The Justice Department's scrutiny comes as the reverse mortgage sector is experiencing some growth because more financial planners and advisers are looking at reverse mortgages as a "retirement funding solution as opposed to a loan of last resort," said Jeffrey Taylor, president of Wendover Consulting, which specializes in reverse mortgage servicing issues.
"I do see signs of an uptick in applications filings and rising home values help that," he said.
But it's a smaller number of firms affected since there are a limited number of players in the reverse mortgage field.
"Unlike the forward mortgage business where you have lots of servicers, the reverse mortgage space is smaller and more complicated," Taylor said. "So there are only a handful of reverse mortgage servicers and subservicers."
Still, the National Reverse Mortgage Lenders Association is not concerned about a shortage of servicing capacity.

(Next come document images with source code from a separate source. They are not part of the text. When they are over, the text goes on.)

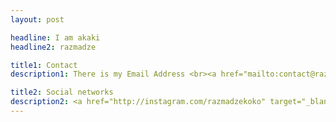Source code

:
 ```yaml
---
layout: post

headline: I am akaki 
headline2: razmadze

title1: Contact
description1: There is my Email Address <br><a href="mailto:contact@razmadze.ge" target="_blank">contact@razmadze.ge</a>

title2: Social networks
description2: <a href="http://instagram.com/razmadzekoko" target="_blank">www.instagram.com/razmadzekoko</a><br><a href="http://behance.net/razmadze" target="_blank">www.behance.net/razmadze</a>
---
```

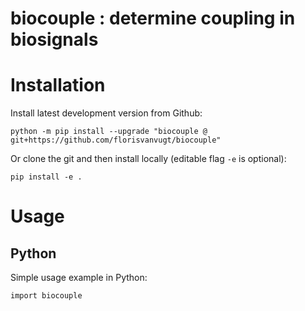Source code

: 

# biocouple : determine coupling in biosignals


# Installation

Install latest development version from Github:

```
python -m pip install --upgrade "biocouple @ git+https://github.com/florisvanvugt/biocouple"
```


Or clone the git and then install locally (editable flag `-e` is optional):

```
pip install -e .
```



# Usage

## Python
Simple usage example in Python:

```
import biocouple
```

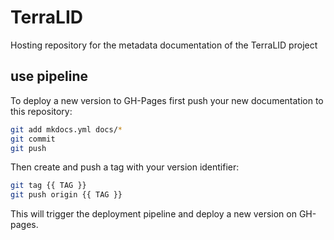 # TerraLID

Hosting repository for the metadata documentation of the TerraLID project

## use pipeline

To deploy a new version to GH-Pages first push your new documentation to this repository:
```bash
git add mkdocs.yml docs/*
git commit
git push
```

Then create and push a tag with your version identifier:
```bash
git tag {{ TAG }}
git push origin {{ TAG }}
```

This will trigger the deployment pipeline and deploy a new version on GH-pages.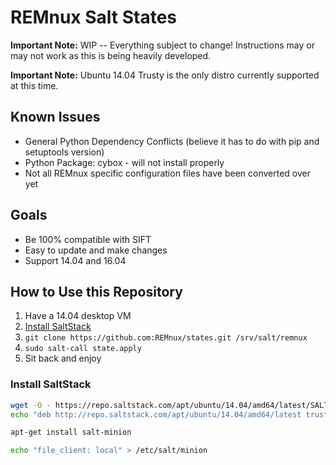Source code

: # REMnux Salt States

**Important Note:** WIP -- Everything subject to change! Instructions may or may not work as this is being heavily developed.

**Important Note:** Ubuntu 14.04 Trusty is the only distro currently supported at this time.

## Known Issues

* General Python Dependency Conflicts (believe it has to do with pip and setuptools version)
* Python Package: cybox - will not install properly
* Not all REMnux specific configuration files have been converted over yet

## Goals

* Be 100% compatible with SIFT
* Easy to update and make changes
* Support 14.04 and 16.04

## How to Use this Repository

1. Have a 14.04 desktop VM
2. [Install SaltStack](#install-saltstack)
3. `git clone https://github.com:REMnux/states.git /srv/salt/remnux`
4. `sudo salt-call state.apply`
5. Sit back and enjoy

### Install SaltStack

```bash
wget -O - https://repo.saltstack.com/apt/ubuntu/14.04/amd64/latest/SALTSTACK-GPG-KEY.pub | sudo apt-key add -
echo "deb http://repo.saltstack.com/apt/ubuntu/14.04/amd64/latest trusty main" | tee /etc/apt/sources.list.d/saltstack.list

apt-get install salt-minion

echo "file_client: local" > /etc/salt/minion
```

Only 60,000 to 65,000 reverse mortgages are originated a year, which the major reverse mortgage servicers can easily manage, according to Peter Bell, the association's president and CEO.
"We believe there is sufficient capacity for the volume of production," Bell said.
He said there is renewed interest in reverse mortgage originations because of a drop-off in regular mortgages.
Some mortgage lenders are "looking at reverses as a way to substitute for the refi business that is disappearing," Bell said.
HECM originations totaled $4.55 billion in the second quarter of fiscal year 2017, up from $3.9 billion a year earlier, according to statistics released on June 23.
On June 8, the Mortgage Bankers Association sent a letter to Attorney General Jeff Sessions and HUD Secretary Ben Carson calling for a moratorium on new False Claims Act cases until the FHA has completed additional work on its defect taxonomy.
While the taxonomy has been rolled out for the FHA's Loan Review System, it does not outline any remedies for each tier of defect, the letter said.
The MBA's discussions with Carson have shown "that he was aware of our concern about immaterial mistakes in loan files, and that to us was a signal at least that there is an opportunity to work with him in implementing something that would give greater clarity," said David Stevens, the MBA's president and CEO.
Right now, the FHA commissioner post remains vacant and that would be the person "to help do the heavy lifting for the secretary and try to work on getting the taxonomy process implemented," Stevens added.
It's still less than six months into the Trump administration and people would have to wait and see for a year from now whether it is active as the Obama administration was. "But it is fair to say the DOJ has not decided to take a pass on False Claims Act investigations," Schulman said.
Both HUD and the Justice Department have plenty of vacant positions that need to be filled, Stevens said. Until that happens, "I'm not sure what we will see … but I'm not certain that there's been any significant relief yet felt on false claims."